Records provided START

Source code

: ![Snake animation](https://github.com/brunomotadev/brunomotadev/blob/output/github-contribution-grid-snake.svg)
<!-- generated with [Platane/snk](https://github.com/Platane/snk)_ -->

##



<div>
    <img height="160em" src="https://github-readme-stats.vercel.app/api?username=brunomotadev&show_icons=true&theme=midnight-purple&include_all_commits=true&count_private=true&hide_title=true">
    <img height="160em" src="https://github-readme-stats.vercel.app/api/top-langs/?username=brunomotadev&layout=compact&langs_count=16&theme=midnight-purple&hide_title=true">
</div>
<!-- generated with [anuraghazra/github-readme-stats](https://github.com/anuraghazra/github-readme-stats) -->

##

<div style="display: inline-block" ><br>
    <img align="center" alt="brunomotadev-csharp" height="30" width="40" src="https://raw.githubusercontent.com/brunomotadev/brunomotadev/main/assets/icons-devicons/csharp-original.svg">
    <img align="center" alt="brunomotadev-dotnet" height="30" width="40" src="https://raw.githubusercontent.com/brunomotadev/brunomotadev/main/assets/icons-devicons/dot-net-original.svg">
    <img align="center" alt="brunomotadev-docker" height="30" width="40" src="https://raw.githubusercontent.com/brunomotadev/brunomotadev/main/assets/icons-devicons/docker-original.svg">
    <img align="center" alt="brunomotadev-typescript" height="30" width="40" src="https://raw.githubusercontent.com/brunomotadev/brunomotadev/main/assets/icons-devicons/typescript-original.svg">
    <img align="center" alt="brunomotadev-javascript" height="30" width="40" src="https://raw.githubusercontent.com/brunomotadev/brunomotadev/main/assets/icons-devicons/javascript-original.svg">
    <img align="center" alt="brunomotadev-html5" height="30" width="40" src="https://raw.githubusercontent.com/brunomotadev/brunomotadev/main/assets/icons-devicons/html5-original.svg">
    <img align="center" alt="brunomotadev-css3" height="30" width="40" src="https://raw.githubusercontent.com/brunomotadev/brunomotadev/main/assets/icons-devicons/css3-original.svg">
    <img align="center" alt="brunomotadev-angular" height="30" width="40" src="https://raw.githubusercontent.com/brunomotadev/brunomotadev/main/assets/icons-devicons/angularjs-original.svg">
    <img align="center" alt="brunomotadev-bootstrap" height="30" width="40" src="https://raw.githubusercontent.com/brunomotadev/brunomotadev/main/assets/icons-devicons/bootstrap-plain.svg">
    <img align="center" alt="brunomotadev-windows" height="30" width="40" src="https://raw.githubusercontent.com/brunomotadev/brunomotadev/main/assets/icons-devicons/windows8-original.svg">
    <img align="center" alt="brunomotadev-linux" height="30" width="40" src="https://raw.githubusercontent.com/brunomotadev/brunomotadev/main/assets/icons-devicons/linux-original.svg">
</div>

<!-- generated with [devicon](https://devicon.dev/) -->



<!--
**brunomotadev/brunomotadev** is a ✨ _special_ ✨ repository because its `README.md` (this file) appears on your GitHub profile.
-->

Records provided END

• [Exercise goal]: Each entry is to be retyped exactly as it appears.

• [Answer to this problem]:
Source code

: ![Snake animation](https://github.com/brunomotadev/brunomotadev/blob/output/github-contribution-grid-snake.svg)
<!-- generated with [Platane/snk](https://github.com/Platane/snk)_ -->

##



<div>
    <img height="160em" src="https://github-readme-stats.vercel.app/api?username=brunomotadev&show_icons=true&theme=midnight-purple&include_all_commits=true&count_private=true&hide_title=true">
    <img height="160em" src="https://github-readme-stats.vercel.app/api/top-langs/?username=brunomotadev&layout=compact&langs_count=16&theme=midnight-purple&hide_title=true">
</div>
<!-- generated with [anuraghazra/github-readme-stats](https://github.com/anuraghazra/github-readme-stats) -->

##

<div style="display: inline-block" ><br>
    <img align="center" alt="brunomotadev-csharp" height="30" width="40" src="https://raw.githubusercontent.com/brunomotadev/brunomotadev/main/assets/icons-devicons/csharp-original.svg">
    <img align="center" alt="brunomotadev-dotnet" height="30" width="40" src="https://raw.githubusercontent.com/brunomotadev/brunomotadev/main/assets/icons-devicons/dot-net-original.svg">
    <img align="center" alt="brunomotadev-docker" height="30" width="40" src="https://raw.githubusercontent.com/brunomotadev/brunomotadev/main/assets/icons-devicons/docker-original.svg">
    <img align="center" alt="brunomotadev-typescript" height="30" width="40" src="https://raw.githubusercontent.com/brunomotadev/brunomotadev/main/assets/icons-devicons/typescript-original.svg">
    <img align="center" alt="brunomotadev-javascript" height="30" width="40" src="https://raw.githubusercontent.com/brunomotadev/brunomotadev/main/assets/icons-devicons/javascript-original.svg">
    <img align="center" alt="brunomotadev-html5" height="30" width="40" src="https://raw.githubusercontent.com/brunomotadev/brunomotadev/main/assets/icons-devicons/html5-original.svg">
    <img align="center" alt="brunomotadev-css3" height="30" width="40" src="https://raw.githubusercontent.com/brunomotadev/brunomotadev/main/assets/icons-devicons/css3-original.svg">
    <img align="center" alt="brunomotadev-angular" height="30" width="40" src="https://raw.githubusercontent.com/brunomotadev/brunomotadev/main/assets/icons-devicons/angularjs-original.svg">
    <img align="center" alt="brunomotadev-bootstrap" height="30" width="40" src="https://raw.githubusercontent.com/brunomotadev/brunomotadev/main/assets/icons-devicons/bootstrap-plain.svg">
    <img align="center" alt="brunomotadev-windows" height="30" width="40" src="https://raw.githubusercontent.com/brunomotadev/brunomotadev/main/assets/icons-devicons/windows8-original.svg">
    <img align="center" alt="brunomotadev-linux" height="30" width="40" src="https://raw.githubusercontent.com/brunomotadev/brunomotadev/main/assets/icons-devicons/linux-original.svg">
</div>

<!-- generated with [devicon](https://devicon.dev/) -->



<!--
**brunomotadev/brunomotadev** is a ✨ _special_ ✨ repository because its `README.md` (this file) appears on your GitHub profile.
-->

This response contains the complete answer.